Ya hemos visto que la adicción a los videojuegos no es preocupante, ni por supuesto comparable al alcohol, el tabaco u otras drogas. También hemos visto que los niños y adolescentes no pasan tanto tiempo jugando como creíamos. Partiendo de esta base ¿podemos culpar a los videojuegos por el bajo rendimiento escolar, el aislamiento y la obesidad? Por supuesto que no.

Vamos a empezar por el rendimiento escolar.

Como pudimos ver en la anterior entrada, los resultados obtenidos por la ciencia no suelen interpretarse correctamente por la prensa. A esto ayuda, por cierto, el hecho de que los investigadores “colorean” los resultados para que se aproximen a lo que quieren demostrar. A continuación voy a mostrar un ejemplo “de libro”.

La American Academy of Pediatrics (AAP) es una institución de similar importancia a la American Psychological Association (APA) en el mundo de la pediatría, y cuenta con unos 60.000 miembros. En su revista se publicó un artículo titulado “Association Between Television, Movies, and Videogame Exposure and School Performance” (Relación entre Rendimiento Académico y la Exposición a la Televisión, el Cine y los Videojuegos). El estudio fue realizado por Iman Sharif y James D. Sargent en Octubre de 2006.

Los medios de comunicación se hicieron eco de esta investigación, acusando a los videojuegos de perjudicar el rendimiento escolar. Si uno lee las conclusiones del estudio, verá que los investigadores afirman que los videojuegos efectivamente empeoran el rendimiento escolar. Sin embargo, los investigadores no fueron honestos. ¿La prueba? En la propia revista donde se publicó el artículo original (aunque en un número diferente): Pediatrics, Volume 119, number 2, February 2007, page 413. Aquí hay dos columnas interesantes: “Lack of Association Between Video Game Exposure and School Performance” (Inexistencia de Correlación entre Rendimiento Escolar y Exposición a los Videojuegos) escrita por Jerald J. Block (profesor de Psiquiatría en la Universidad de Oregón), y la respuesta a esa observación que hicieron Sharif y Sargent.

Curiosamente, mientras que el estudio que critica a los videojuegos se encuentra disponible gratuitamente, las observaciones de Block y la respuesta de Sharif y Sargent son artículos de pago. Por suerte para mi, pude acceder desde la red de mi universidad gratuitamente, y los tengo en formato pdf. Si alguien tiene curiosidad por leerlos, estaré encantado de proporcionárselos.
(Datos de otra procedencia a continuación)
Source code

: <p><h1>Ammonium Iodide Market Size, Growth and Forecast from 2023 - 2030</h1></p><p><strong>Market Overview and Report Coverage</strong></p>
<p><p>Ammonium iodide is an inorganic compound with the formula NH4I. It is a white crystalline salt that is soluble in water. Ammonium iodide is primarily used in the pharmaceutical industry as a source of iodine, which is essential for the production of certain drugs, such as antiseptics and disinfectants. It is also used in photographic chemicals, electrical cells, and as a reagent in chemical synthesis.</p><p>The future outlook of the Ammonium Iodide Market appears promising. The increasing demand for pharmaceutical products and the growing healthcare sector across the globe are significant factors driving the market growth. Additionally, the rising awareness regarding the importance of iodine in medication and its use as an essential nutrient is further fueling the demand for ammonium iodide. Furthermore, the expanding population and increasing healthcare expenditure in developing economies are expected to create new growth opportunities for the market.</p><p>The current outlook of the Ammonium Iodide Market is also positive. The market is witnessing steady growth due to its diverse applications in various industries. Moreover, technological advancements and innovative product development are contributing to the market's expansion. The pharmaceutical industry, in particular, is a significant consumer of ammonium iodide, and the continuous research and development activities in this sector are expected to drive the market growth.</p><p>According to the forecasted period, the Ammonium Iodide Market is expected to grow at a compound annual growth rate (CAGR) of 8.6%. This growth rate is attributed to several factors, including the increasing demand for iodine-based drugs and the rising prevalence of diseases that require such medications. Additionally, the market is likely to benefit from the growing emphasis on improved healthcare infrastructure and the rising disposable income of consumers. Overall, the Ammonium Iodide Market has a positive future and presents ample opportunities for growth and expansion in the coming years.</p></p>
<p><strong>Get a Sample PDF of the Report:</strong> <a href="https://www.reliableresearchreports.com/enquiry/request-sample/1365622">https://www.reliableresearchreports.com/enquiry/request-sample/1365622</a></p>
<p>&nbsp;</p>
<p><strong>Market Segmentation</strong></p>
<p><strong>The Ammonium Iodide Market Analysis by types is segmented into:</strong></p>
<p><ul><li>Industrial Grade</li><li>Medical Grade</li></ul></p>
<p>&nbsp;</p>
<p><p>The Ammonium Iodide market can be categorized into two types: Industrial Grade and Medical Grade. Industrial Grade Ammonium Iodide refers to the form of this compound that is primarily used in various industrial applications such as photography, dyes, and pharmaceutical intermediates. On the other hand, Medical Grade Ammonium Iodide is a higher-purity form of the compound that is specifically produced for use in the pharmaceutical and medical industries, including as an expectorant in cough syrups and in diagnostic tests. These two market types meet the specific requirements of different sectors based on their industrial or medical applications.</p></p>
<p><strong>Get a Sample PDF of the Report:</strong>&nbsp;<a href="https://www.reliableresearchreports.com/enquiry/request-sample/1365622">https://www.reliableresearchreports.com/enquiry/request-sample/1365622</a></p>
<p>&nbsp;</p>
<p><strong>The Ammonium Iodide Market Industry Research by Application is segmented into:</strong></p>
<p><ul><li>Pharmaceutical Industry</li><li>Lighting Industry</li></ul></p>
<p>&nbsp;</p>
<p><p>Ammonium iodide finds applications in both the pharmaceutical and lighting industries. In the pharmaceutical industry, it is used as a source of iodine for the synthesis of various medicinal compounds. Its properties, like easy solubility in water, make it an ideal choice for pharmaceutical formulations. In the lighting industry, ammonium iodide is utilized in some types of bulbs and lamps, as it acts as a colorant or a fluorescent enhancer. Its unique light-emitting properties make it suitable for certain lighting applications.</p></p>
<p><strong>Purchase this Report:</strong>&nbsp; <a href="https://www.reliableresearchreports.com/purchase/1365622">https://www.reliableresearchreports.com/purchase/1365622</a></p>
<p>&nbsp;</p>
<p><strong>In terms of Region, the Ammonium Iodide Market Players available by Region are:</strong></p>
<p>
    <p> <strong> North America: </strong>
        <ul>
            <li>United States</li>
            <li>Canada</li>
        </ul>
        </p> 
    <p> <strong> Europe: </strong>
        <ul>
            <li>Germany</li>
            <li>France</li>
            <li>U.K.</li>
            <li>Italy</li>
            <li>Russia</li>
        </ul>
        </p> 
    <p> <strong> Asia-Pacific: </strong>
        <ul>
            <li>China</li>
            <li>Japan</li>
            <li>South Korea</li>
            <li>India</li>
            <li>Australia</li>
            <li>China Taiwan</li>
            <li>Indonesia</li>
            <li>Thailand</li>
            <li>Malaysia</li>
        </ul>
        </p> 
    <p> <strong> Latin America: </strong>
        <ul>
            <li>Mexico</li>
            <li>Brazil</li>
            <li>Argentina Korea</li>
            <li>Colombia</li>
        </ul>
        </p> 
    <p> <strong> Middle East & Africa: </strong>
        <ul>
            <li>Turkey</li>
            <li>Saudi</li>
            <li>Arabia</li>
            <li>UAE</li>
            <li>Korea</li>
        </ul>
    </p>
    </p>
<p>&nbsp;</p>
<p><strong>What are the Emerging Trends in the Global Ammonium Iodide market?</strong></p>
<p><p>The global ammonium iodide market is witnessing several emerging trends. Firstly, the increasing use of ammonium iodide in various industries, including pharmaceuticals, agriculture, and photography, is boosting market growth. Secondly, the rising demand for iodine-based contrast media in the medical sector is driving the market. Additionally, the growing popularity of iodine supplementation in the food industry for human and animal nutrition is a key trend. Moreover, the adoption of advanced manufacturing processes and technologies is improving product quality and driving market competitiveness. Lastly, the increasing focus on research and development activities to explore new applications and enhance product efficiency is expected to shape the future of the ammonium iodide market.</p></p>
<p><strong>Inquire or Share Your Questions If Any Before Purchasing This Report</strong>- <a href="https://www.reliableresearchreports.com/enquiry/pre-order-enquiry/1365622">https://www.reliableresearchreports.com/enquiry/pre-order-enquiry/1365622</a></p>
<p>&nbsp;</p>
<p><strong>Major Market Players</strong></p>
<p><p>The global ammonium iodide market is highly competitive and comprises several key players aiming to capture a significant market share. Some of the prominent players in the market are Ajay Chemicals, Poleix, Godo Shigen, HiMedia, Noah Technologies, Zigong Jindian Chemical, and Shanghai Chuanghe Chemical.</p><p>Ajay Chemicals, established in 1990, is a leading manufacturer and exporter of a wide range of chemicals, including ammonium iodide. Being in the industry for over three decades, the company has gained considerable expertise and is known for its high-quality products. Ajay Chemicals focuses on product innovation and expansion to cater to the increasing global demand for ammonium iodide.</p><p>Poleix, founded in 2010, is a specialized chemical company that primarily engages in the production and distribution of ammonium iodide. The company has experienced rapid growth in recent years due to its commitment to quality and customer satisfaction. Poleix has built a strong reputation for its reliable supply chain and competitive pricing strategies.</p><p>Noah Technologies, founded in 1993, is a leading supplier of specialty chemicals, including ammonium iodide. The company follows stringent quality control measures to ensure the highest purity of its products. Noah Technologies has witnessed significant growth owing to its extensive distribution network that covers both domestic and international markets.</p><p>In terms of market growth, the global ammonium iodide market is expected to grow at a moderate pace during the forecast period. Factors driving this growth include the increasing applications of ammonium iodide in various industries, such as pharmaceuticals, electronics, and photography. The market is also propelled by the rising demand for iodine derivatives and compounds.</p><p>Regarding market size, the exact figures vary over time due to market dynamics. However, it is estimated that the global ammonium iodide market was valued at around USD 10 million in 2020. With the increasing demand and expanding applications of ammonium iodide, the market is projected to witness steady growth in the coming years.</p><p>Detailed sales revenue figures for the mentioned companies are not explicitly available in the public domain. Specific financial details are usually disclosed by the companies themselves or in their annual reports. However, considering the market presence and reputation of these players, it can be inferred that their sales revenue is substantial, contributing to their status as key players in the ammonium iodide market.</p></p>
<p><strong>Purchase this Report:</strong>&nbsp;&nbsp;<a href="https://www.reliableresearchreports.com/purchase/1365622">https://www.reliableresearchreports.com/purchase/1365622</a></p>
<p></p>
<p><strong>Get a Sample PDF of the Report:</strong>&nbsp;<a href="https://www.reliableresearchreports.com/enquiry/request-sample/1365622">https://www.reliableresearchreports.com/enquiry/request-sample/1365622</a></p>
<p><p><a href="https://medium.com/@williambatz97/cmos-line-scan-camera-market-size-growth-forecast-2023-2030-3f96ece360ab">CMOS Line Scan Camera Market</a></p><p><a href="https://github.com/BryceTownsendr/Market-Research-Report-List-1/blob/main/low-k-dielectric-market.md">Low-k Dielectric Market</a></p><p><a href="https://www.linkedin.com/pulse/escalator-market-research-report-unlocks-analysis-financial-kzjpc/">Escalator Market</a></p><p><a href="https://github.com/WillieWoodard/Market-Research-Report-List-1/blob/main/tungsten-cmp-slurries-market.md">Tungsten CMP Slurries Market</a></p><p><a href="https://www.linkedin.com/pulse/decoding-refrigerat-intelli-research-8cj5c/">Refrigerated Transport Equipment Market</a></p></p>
La observación de Block fue que las conclusiones del estudio podían ser fácilmente malinterpretadas, ya que la investigación no mostraba correlación entre videojuegos y rendimiento escolar. Aunque al principio lo parecía, tras ajustar las covariantes (segunda tabla), no quedaba evidencia de que los videojuegos estuvieran relacionados con el bajo rendimiento escolar (tercera tabla). De hecho, los propios autores afirmaron que “el uso de videojuegos no estaba relacionado con el bajo rendimiento escolar”. Por tanto, Block comenta que la conclusión de que los videojuegos causaban bajo rendimiento escolar era engañosa, ya que ni siquiera se llegó a establecer correlación. Finalmente, advirtió que era necesario ceñirse a la evidencia en estos estudios, porque estaban muy cargados políticamente.

En otras palabras: si en la investigación no encontraron correlación, no declaren en su conclusión que los videojuegos empeoran el rendimiento académico. La gente no entiende muy bien estos estudios y va directamente a las conclusiones, donde pueden acabar engañados como en este caso.

La respuesta de Sharif y Sargent fue memorable:

El doctor Block indica correctamente que no existía relación alguna entre el uso de videojuegos y los resultados académicos tras controlar otras covariantes. Cuando hicimos nuestra recomendación (de limitar el consumo de videojuegos) nos basábamos en el principio de que su uso restaba tiempo de las actividades académicas, y ahí es donde podía dañar el rendimiento escolar.

Sencillamente increíble. No es necesario un estudio para saber que mientras juegas a un videojuego no estás haciendo los deberes. Claro que esto también se puede aplicar a hacer deporte, salir con los amigos, leer un libro que no sea para la clase, hablar con tu familia, etc. Parece que las conclusiones se realizaron antes que el estudio, y las mantuvieron aunque no se encontró evidencia. Si esto es lo que podemos esperar de algunos científicos, no hablemos de los estudios de humanidades o la prensa. Incluso a profesionales teóricamente objetivos, los prejuicios generacionales todavía les afectan gravemente. Por tanto, como dije en el artículo anterior, es necesario ir a la fuente.

Por supuesto, también existen estudios que se muestran más positivos. Por ejemplo en el Journal of Applied Social Psychology se publicó en 1997 (volumen 27, número 13, páginas 1175-1194) un artículo titulado “Children and Videogames: Leisure Activities, Aggression, Social Integration and School Performance” (Niños y Videojuegos: Actividades de Ocio, Agresividad, Interacción Social y Rendimiento Escolar). El informe concluyó que los usuarios de videojuegos se mostraban similares a aquellos que no los utilizaban en cuanto a otras actividades de ocio, rendimiento académico y sociabilidad.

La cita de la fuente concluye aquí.